Que faire des données personnelles d'un salarié après son départ ?
Réponse courte
Le départ d'un salarié ne permet pas de conserver indéfiniment ses données. L'employeur doit appliquer le principe de limitation de la conservation (art. 5 RGPD) et trier les données entre celles à archiver pour répondre à une obligation légale et celles à supprimer ou anonymiser sans délai.
Concrètement, certaines pièces (bulletins de paie, contrats, déclarations sociales) doivent être conservées pendant 10 ans au titre des obligations comptables et fiscales. D'autres données (évaluations, accès informatiques, badges) doivent être effacées dès que leur finalité a disparu. La CNPD sanctionne tout archivage massif non justifié.
Définition
Le traitement post-emploi désigne l'ensemble des opérations sur les données du salarié après la rupture du contrat : conservation, archivage intermédiaire, suppression, anonymisation. Chaque catégorie de données obéit à une durée de conservation distincte, fondée sur une obligation légale, un intérêt légitime ou la prescription d'une action en justice.
L'employeur reste responsable de traitement au sens de l'article 4 du RGPD pour les données conservées après le départ et doit pouvoir justifier la durée appliquée.
Conditions d’exercice
Après le départ d'un salarié, les bulletins de paie et contrats sont conservés 10 ans, les données disciplinaires jusqu'à la prescription (5 ans), et les accès informatiques et badges désactivés au dernier jour de travail.
| Catégorie de donnée | Sort après le départ |
|---|---|
| Bulletins de paie, contrat, certificats | Conservation 10 ans (obligations fiscales et sociales) |
| Données disciplinaires | Suppression à l'expiration de la prescription (5 ans max) |
| Évaluations, entretiens annuels | Suppression dès la fin du contrat |
| Accès informatiques, badges | Désactivation immédiate au dernier jour |
| Email professionnel | Clôture rapide avec message d'absence et redirection limitée |
| Données sensibles (santé, syndicat) | Suppression immédiate sauf obligation légale |
Modalités pratiques
La sortie d'un salarié suit un inventaire des traitements le concernant, un tri entre archivage légal et suppression immédiate, un effacement sécurisé des supports et une journalisation des suppressions.
| Étape | Détail |
|---|---|
| Inventaire | Lister les traitements concernant le salarié sortant |
| Tri | Distinguer archivage légal et suppression immédiate |
| Archivage intermédiaire | Accès restreint aux seules personnes habilitées |
| Suppression | Effacement sécurisé des supports informatiques et papier |
| Information | Notice remise au salarié à l'embauche précisant les durées |
| Traçabilité | Journalisation des suppressions effectuées |
Pratiques et recommandations
Établir une politique écrite de durées de conservation par catégorie de données et l'annexer au registre des activités de traitement.
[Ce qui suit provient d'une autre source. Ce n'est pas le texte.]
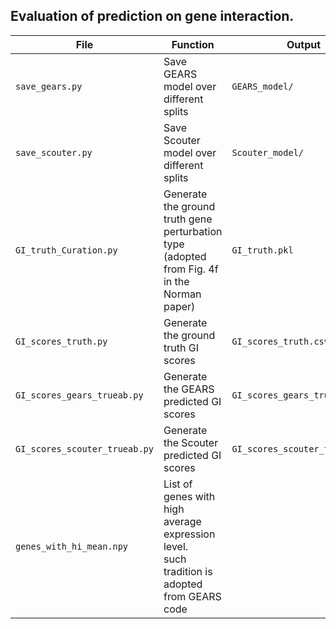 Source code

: ## Evaluation of prediction on gene interaction.

| File                        | Function                                                                 | Output                          |
|-----------------------------|--------------------------------------------------------------------------|---------------------------------|
| `save_gears.py`             | Save GEARS model over different splits                                   | `GEARS_model/`                  |
| `save_scouter.py`           | Save Scouter model over different splits                                 | `Scouter_model/`                |
| `GI_truth_Curation.py`      | Generate the ground truth gene perturbation type <br>(adopted from Fig. 4f in the Norman paper) | `GI_truth.pkl`                  |
| `GI_scores_truth.py`        | Generate the ground truth GI scores                                      | `GI_scores_truth.csv`           |
| `GI_scores_gears_trueab.py` | Generate the GEARS predicted GI scores                                   | `GI_scores_gears_trueab.csv`    |
| `GI_scores_scouter_trueab.py` | Generate the Scouter predicted GI scores                               | `GI_scores_scouter_trueab.csv`  |
| `genes_with_hi_mean.npy`    | List of genes with high average expression level. <br> such tradition is adopted from GEARS code       |         						   |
Anonymiser les données utilisées à des fins statistiques (turnover, masse salariale) plutôt que de les conserver sous forme nominative.
Restreindre l'accès aux dossiers archivés aux seuls responsables RH et services comptables, avec une journalisation des consultations.
Informer le salarié dès l'embauche, via la notice RGPD, des durées de conservation appliquées après son départ.
Consulter la délégation du personnel sur la procédure de gestion des données post-emploi conformément à l'article L.414-9 du Code du travail.
Cadre juridique
Plusieurs textes encadrent la gestion des données après le départ d'un salarié.
| Référence | Objet |
|---|---|
| Art. 5 RGPD | Principes de limitation de la conservation et de minimisation |
| Art. 17 RGPD | Droit à l'effacement des données |
| Art. 30 RGPD | Registre des activités de traitement |
| Art. L.261-1 Code du travail | Surveillance des salariés et protection des données |
| Loi du 1er août 2018 | Régime général de protection des données au Luxembourg |
| Code de commerce | Conservation 10 ans des pièces comptables |
Note
Une conservation excessive des données d'ex-salariés expose l'entreprise à une sanction de la CNPD pouvant atteindre 20 millions d'euros ou 4 % du chiffre d'affaires mondial. La preuve du tri régulier est essentielle pour démontrer la conformité.